I tried a bunch of things on the Envoy config side, but nothing made any difference.
Could anyone point me at what might be causing the issue or what might help me get to the bottom of this?

@mattklein123 mattklein123 added the question Questions that are neither investigations, bugs, nor enhancements label May 10, 2019
@mattklein123
Copy link
Member

@lizan any thoughts?

@gyang274
Copy link

@lizan @mattklein123 I am experiencing a similar issue. I can provide a reproducible example if needed.

@dio
Copy link
Member

dio commented May 18, 2019

@gyang274 a reproducible example will be very helpful!

@gyang274
Copy link

gyang274 commented May 18, 2019

@dio I actually fixed the problem by using
hosts: [{ socket_address: { address: 0.0.0.0, port_value: 50051 }}]
instead of
hosts: [{ socket_address: { address: host.docker.internal, port_value: 50051 }}]
in enovy.yaml clusters settings, and start the docker with --network=host. This leads to success communication, although get warning that this option is depreciated.

Btw, this is on ubuntu 16.04 with grpc 1.20.3, google-protobuf 3.8.0-rc1.

@moderation
Copy link
Contributor

moderation commented May 18, 2019

@gyang274 The non-deprecated way of specifying hosts is shown in the following example - https://github.com/envoyproxy/envoy/blob/master/examples/grpc-bridge/config/s2s-grpc-envoy.yaml#L35-L43

    load_assignment:
      cluster_name: local_service_grpc
      endpoints:
      - lb_endpoints:
        - endpoint:
            address:
              socket_address:
                address: host.docker.internal
                port_value: 50051

@TBoshoven
Copy link
Author

My issue is definitely not the same one as @gyang274 's.
While I run Envoy in Docker, the service I am contacting runs separately, in a K8s cluster.
The host and port are correct (verified by curling the host at the IP in my logs at the configured port) and they are accessible from the container.
I updated my config to be similar to what @moderation described and I am still seeing the same issue.

As stated in my original report, the only change (quite reproducibly; a rollback fixed it, then another update broke things again) is the update of that service to the new gRPC version.

I also verified that this error looks different than when connecting to a host that does not exist and an http/2 host that does not speak gRPC, in order to eliminate basic issues.

We may be able to do some more experimentation soon (I'd personally like to see if this is a TLS issue), but it would be great to get some pointers on where to start.

@moderation
Copy link
Contributor

@TBoshoven gRPC 1.21.0 has just been released - would be interesting to see if you still have the issue using this - https://github.com/grpc/grpc/releases/tag/v1.21.0

@TBoshoven
Copy link
Author

I'll try to get it tested within a week.

@TBoshoven
Copy link
Author

Unfortunately, after updating the service to gRPC 1.21.1, things still fail in the same way.
Tested using the latest Envoy dev Docker container.

@alertedsnake
Copy link

I can add some more detail to what @TBoshoven said - I've spent much of the day working with combinations here, and with the same server code, if I swap grpc 1.19.0 for 1.20.0, it breaks in the way he describes.

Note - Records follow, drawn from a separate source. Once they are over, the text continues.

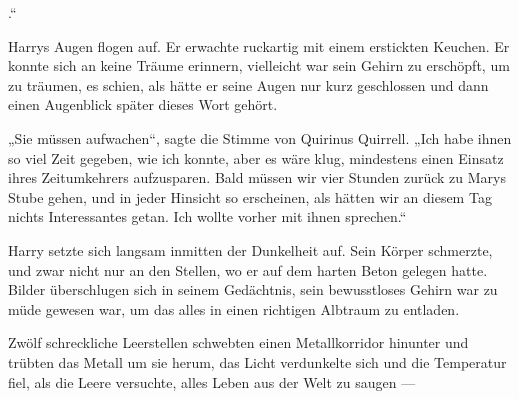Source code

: 
.“

\hplettrineextrapara
Harrys Augen flogen auf. Er erwachte ruckartig mit einem erstickten Keuchen. Er konnte sich an keine Träume erinnern, vielleicht war sein Gehirn zu erschöpft, um zu träumen, es schien, als hätte er seine Augen nur kurz geschlossen und dann einen Augenblick später dieses Wort gehört.

„Sie müssen aufwachen“, sagte die Stimme von Quirinus Quirrell.
„Ich habe ihnen so viel Zeit gegeben, wie ich konnte, aber es wäre klug, mindestens einen Einsatz ihres Zeitumkehrers aufzusparen. Bald müssen wir vier Stunden zurück zu Marys Stube gehen, und in jeder Hinsicht so erscheinen, als hätten wir an diesem Tag nichts Interessantes getan. Ich wollte vorher mit ihnen sprechen.“

Harry setzte sich langsam inmitten der Dunkelheit auf. Sein Körper schmerzte, und zwar nicht nur an den Stellen, wo er auf dem harten Beton gelegen hatte. Bilder überschlugen sich in seinem Gedächtnis, sein bewusstloses Gehirn war zu müde gewesen war, um das alles in einen richtigen Albtraum zu entladen.

Zwölf schreckliche Leerstellen schwebten einen Metallkorridor hinunter und trübten das Metall um sie herum, das Licht verdunkelte sich und die Temperatur fiel, als die Leere versuchte, alles Leben aus der Welt zu saugen —

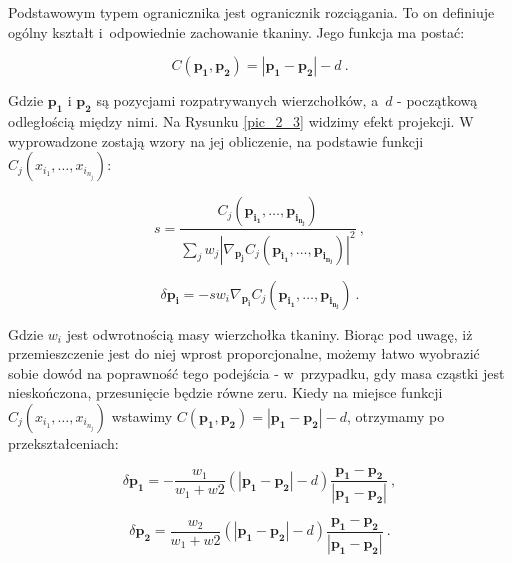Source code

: 			
			Podstawowym typem ogranicznika jest ogranicznik rozciągania. To on definiuje ogólny kształt i~odpowiednie zachowanie tkaniny. Jego funkcja ma postać:
			
			\begin{equation}
			C(\mathbf{p_{1}}, \mathbf{p_{2}}) = |\mathbf{p_{1}} - \mathbf{p_{2}}| - d \ .		
			\end{equation}
			
			Gdzie \( \mathbf{p_{1}} \) i \( \mathbf{p_{2}} \) są pozycjami rozpatrywanych wierzchołków, a~\(d\) - początkową odległością między nimi. Na Rysunku \ref{pic_2_3} widzimy efekt projekcji. W~\cite{posbased} wyprowadzone zostają wzory na jej obliczenie, na podstawie funkcji \( C_{j}(x_{i_{1}}, \dots, x_{i_{n_{j}}} ) \):
			
			\begin{equation}
			s = \frac{C_{j}(\mathbf{p_{i_{1}}}, \dots, \mathbf{p_{i_{n_{j}}}} )}{ \sum _{j} w_{j} | \nabla _{\mathbf{p_{j}}} C_{j}(\mathbf{p_{i_{1}}}, \dots, \mathbf{p_{i_{n_{j}}}} ) | ^{2} } \ ,		
			\end{equation}
			
			\begin{equation}
			\delta \mathbf{p_{i}} = -sw_{i} \nabla _{\mathbf{p_{i}}} C_{j}(\mathbf{p_{i_{1}}}, \dots, \mathbf{p_{i_{n_{j}}}} ) \ .
			\end{equation}
			
			Gdzie \(w_{i}\) jest odwrotnością masy wierzchołka tkaniny. Biorąc pod uwagę, iż przemieszczenie jest do niej wprost proporcjonalne, możemy łatwo wyobrazić sobie dowód na poprawność tego podejścia - w~przypadku, gdy masa cząstki jest nieskończona, przesunięcie będzie równe zeru. Kiedy na miejsce funkcji \(C_{j}(x_{i_{1}}, \dots, x_{i_{n_{j}}} ) \) wstawimy \(C(\mathbf{p_{1}}, \mathbf{p_{2}}) = |\mathbf{p_{1}} - \mathbf{p_{2}}| - d\), otrzymamy po przekształceniach: 
			
			\begin{equation}
			\delta \mathbf{p_{1}} = - \frac{w_{1}}{w_{1} + w{2}} (|\mathbf{p_{1}} - \mathbf{p_{2}}| - d) \frac{\mathbf{p_{1}} - \mathbf{p_{2}}}{|\mathbf{p_{1}} - \mathbf{p_{2}}|} \ ,
			\end{equation}
			
			\begin{equation}
			\delta \mathbf{p_{2}} = \frac{w_{2}}{w_{1} + w{2}} (|\mathbf{p_{1}} - \mathbf{p_{2}}| - d) \frac{\mathbf{p_{1}} - \mathbf{p_{2}}}{|\mathbf{p_{1}} - \mathbf{p_{2}}|} \ .
			\end{equation}
			
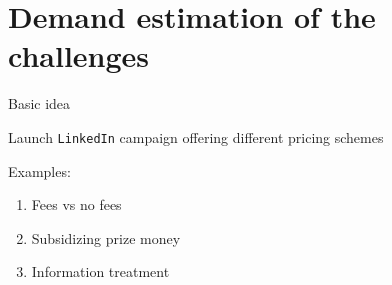 \section{Demand estimation of the
challenges}\label{demand-estimation-of-the-challenges}

\begin{frame}[fragile]{Basic idea}

Launch \texttt{LinkedIn} campaign offering different pricing schemes

Examples:

\begin{enumerate}
\def\labelenumi{\arabic{enumi}.}
\tightlist
\item
  Fees vs no fees
\item
  Subsidizing prize money
\item
  Information treatment
\end{enumerate}

\end{frame}
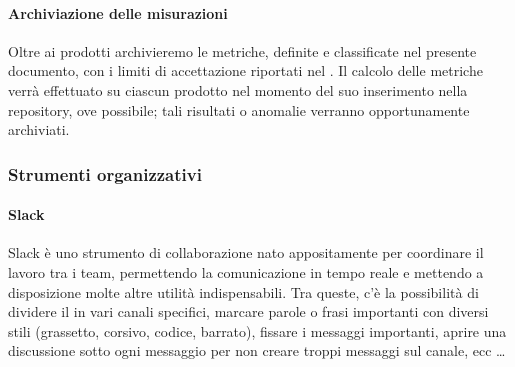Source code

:     		\paragraph{Archiviazione delle misurazioni}
			Oltre ai prodotti archivieremo le metriche, definite e classificate nel presente documento, con i limiti di accettazione riportati nel \Doc{\PdQv}.
			Il calcolo delle metriche verrà effettuato su ciascun prodotto nel momento del suo inserimento nella repository, ove possibile; tali risultati
			o anomalie verranno opportunamente archiviati. %


    	\subsubsection{Strumenti organizzativi}\label{PianificazioneCoordinamento}

    		\paragraph{Slack}
			Slack è uno strumento di collaborazione nato appositamente per coordinare il lavoro tra i team, permettendo la comunicazione in tempo
			reale e mettendo a disposizione molte altre utilità indispensabili. Tra queste, c'è la possibilità di dividere il 
			in vari canali specifici, marcare parole o frasi importanti con diversi stili (grassetto, corsivo, codice, barrato), fissare i messaggi
			importanti, aprire una discussione sotto ogni messaggio per non creare troppi messaggi sul canale, ecc \dots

I did some packet capturing with Wireshark, and in the 1.20 case, the 19th packet is a [FIN, ACK] packet rather than application data, and then everything further is different. I'm not sure the captures are really of much use though.

I should note that this only is a problem with TLS enabled - without, 1.20 also works just fine.

@lizan
Copy link
Member

lizan commented May 31, 2019

@alertedsnake @TBoshoven TLS enabled where? between client and envoy, or between envoy and upstream gRPC server, or both?
Can you post, or email me if you don't want to disclose, a full config with a trace (not debug) log?

@alertedsnake
Copy link

@lizan sorry, I should have mentioned that. TLS enabled between envoy and the upstream gRPC service. It uses authentication, so it only listens with TLS. If we have the gRPC service listen without TLS, everything works fine.

I'm using @TBoshoven 's envoy config, and I don't know anything about envoy here at all, so I'm not sure how to provide you the logs you're looking for.

@TBoshoven
Copy link
Author

The logs I provided in my initial report are still valid.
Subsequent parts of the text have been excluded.